Necar I ve Necar II yakıt olarak doğrudan hidrojeni kullanıyorlardı. Yakıt deposunun


ve öteki aygıtların büyüklüğü nedeniyle bu taşıtlar minibüs tipindeydi. Ancak Necar III’te
yakıt olarak metanolün kullanılması yakıt deposunu çok küçülttü. Donanımın geri kalanındaki
küçülme sonucunda da günümüz otomobillerniden hiçbir farkı olmayan bir elektrikli otomobil
ortaya çıktı. [27]
Necar 4 Hamburg’da verilen 1999 Uluslararası Yılın motor ödülünü, en iyi motor fikri
olarak aldı. Engine Technology International dergisinin editörü Graham Johnson, sonucun
yakıt pili teknolojisinin arabalarda geleceğin yakıt sistemi olduğunu gösterdiğini söyledi.
Necar 4 Mercedes – Benz’in A serisi baz alınırak yapılmış ve sıvı hidrojen ile çalışan
bir arabasıdır. Yakıt pili hidrojen ve oksijeni reaksiyona sokarak arabanın gitmesi için gerekli
elektriği üretiyor. Necar 4 sıfır emisyona sahip ve bir tank yakıtla 280 mil (450 km)

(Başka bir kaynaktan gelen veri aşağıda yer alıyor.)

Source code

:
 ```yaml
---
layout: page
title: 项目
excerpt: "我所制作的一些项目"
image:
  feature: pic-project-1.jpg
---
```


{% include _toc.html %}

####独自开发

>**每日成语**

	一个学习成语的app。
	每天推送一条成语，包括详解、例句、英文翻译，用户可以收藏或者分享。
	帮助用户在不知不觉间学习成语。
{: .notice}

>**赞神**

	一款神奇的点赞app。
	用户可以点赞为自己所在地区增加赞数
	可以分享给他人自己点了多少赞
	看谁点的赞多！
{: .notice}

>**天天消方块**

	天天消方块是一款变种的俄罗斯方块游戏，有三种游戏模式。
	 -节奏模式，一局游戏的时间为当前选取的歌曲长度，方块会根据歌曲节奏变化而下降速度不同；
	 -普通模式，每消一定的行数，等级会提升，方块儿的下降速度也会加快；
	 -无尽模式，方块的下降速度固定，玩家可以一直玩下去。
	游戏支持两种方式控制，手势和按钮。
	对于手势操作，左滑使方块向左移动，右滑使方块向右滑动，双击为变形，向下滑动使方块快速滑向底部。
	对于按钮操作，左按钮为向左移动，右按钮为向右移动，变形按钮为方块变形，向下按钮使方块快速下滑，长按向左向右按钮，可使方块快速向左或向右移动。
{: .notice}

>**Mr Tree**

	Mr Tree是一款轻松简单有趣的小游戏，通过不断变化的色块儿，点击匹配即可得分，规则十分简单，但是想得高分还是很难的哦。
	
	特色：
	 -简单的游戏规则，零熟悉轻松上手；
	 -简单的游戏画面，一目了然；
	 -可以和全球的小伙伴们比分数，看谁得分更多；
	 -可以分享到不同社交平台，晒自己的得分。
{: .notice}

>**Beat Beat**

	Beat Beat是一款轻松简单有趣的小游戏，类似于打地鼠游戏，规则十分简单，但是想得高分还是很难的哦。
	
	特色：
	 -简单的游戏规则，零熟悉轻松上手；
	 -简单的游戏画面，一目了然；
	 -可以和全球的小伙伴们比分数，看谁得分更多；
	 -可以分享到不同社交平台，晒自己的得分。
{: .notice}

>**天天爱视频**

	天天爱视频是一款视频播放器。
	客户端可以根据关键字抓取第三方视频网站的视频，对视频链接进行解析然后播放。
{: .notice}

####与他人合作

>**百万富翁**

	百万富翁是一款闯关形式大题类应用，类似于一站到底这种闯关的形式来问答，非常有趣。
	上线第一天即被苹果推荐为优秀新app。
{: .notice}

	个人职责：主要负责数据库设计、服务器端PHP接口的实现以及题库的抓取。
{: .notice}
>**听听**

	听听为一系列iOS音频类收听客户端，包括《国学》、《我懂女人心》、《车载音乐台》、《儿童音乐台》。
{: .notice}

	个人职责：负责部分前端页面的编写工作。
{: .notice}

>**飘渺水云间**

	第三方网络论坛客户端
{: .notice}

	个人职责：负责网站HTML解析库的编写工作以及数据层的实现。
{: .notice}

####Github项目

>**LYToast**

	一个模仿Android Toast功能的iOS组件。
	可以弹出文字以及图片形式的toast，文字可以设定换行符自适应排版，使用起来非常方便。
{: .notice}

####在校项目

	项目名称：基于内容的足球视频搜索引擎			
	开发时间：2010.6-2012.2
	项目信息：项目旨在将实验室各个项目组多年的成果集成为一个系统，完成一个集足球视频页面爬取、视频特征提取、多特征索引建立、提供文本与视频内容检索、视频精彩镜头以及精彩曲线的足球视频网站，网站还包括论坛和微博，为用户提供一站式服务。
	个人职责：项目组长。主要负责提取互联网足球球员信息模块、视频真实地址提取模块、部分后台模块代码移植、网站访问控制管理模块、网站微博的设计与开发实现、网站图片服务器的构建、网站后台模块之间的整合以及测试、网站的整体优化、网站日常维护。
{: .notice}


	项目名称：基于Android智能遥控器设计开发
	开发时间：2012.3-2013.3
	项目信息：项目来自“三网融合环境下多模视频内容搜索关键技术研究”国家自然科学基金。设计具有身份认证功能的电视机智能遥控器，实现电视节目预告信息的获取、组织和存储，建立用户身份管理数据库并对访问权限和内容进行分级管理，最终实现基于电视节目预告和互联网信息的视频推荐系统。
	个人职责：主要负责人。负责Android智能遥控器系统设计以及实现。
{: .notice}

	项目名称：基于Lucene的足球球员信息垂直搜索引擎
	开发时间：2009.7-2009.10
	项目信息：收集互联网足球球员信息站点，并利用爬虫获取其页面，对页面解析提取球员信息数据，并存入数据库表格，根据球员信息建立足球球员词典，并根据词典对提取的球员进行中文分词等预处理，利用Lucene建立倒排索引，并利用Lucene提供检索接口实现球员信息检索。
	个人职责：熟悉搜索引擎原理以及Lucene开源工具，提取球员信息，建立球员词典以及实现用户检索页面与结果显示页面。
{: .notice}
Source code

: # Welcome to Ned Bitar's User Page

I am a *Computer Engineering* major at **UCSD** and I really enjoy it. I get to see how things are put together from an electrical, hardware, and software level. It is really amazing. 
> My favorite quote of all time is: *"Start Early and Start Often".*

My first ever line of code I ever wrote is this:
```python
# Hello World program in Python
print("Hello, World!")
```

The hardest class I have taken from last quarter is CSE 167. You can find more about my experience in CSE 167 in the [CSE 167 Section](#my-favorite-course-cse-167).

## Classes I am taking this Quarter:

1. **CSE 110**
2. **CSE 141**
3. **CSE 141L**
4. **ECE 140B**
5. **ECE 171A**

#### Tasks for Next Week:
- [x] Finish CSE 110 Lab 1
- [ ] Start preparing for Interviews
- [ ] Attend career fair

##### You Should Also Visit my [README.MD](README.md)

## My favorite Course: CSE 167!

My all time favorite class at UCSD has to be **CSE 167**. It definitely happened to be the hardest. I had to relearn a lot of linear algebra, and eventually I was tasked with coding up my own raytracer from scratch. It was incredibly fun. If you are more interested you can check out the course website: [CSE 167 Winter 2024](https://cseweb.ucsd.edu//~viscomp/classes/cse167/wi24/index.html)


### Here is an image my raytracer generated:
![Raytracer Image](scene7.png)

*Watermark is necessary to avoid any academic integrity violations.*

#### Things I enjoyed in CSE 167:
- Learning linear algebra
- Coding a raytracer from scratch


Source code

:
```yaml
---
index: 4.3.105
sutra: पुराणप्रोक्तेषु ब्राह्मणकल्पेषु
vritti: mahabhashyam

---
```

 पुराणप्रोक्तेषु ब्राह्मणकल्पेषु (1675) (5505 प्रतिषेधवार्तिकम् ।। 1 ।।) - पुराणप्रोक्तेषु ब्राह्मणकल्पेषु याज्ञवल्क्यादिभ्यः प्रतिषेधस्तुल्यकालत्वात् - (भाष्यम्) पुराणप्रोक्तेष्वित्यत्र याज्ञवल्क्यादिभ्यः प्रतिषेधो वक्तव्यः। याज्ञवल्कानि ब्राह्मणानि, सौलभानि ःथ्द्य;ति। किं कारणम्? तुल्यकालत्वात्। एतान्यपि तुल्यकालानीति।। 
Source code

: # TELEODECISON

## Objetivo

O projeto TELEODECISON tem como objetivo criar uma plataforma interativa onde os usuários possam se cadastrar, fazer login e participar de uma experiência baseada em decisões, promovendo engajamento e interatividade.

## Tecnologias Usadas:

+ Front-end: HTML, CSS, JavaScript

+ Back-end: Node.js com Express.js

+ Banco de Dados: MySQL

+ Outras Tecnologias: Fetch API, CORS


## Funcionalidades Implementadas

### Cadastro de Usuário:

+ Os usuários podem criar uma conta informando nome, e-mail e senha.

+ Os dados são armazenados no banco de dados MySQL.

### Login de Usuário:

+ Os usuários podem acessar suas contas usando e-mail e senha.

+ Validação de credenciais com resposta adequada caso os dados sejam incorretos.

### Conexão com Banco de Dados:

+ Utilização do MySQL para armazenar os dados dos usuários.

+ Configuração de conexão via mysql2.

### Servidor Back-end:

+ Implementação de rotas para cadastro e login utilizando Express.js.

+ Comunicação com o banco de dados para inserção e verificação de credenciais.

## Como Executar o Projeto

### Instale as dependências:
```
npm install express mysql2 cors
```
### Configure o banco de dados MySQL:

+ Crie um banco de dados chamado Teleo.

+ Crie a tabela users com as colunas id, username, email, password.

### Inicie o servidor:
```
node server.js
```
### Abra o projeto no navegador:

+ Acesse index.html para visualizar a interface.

gidebiliyor. Araç 90 mph (145 km/s) hıza ulaşabiliyor ve 5 kişi taşıyabiliyor. Necar 4’ün bir
önceki modeli Nacar 130 mph hıza ulaşabiliyordu. Daimler Chrysler 2004 yılında aracı az
miktarda da olsa seri üretim olarak üretmeyi düşünüyor. Şirket 2004 yılına kadar 11.4 milyon
doları yakıt pili teknolojisinin geliştirilmesine harcamayı düşünüyor.
Daimler Chrysler’in başkanı Bob Eaton, teknolojik engellerin aşıldığını, gelecek
adımın aracın fiyatının ödenebilir bir düzeye çekmek olduğunu söylüyor. Firma bugüne kadar
5 tane yakıt pili prototipi üretmiş bulunuyor.
Necar 4, aracın arkasında bulunan ve termosa benzeyen cryogenic silindirde saklanan
sıvı hidrojen ile çalışmaktadır. Yakıt daha sonra (proton değişim zarlı yakıt hücresi)(Proton
Exchange Membrane Fuell Cell) PEMFC’in içerisinde platinyum kaplı zar hidrojeni proton
ve elektronlarına ayrılır, daha sonra bunlar oksijenle birleştirilerek su oluşturulur. Su
oluşturulurken, elektron ve protonlar, negatif ve pozitif terminaller meydana getirir ve elektrik
üretilmiş olur. Arabanın diğer bir özelliği de normal arabalarda daha sessiz çalışmasıdır.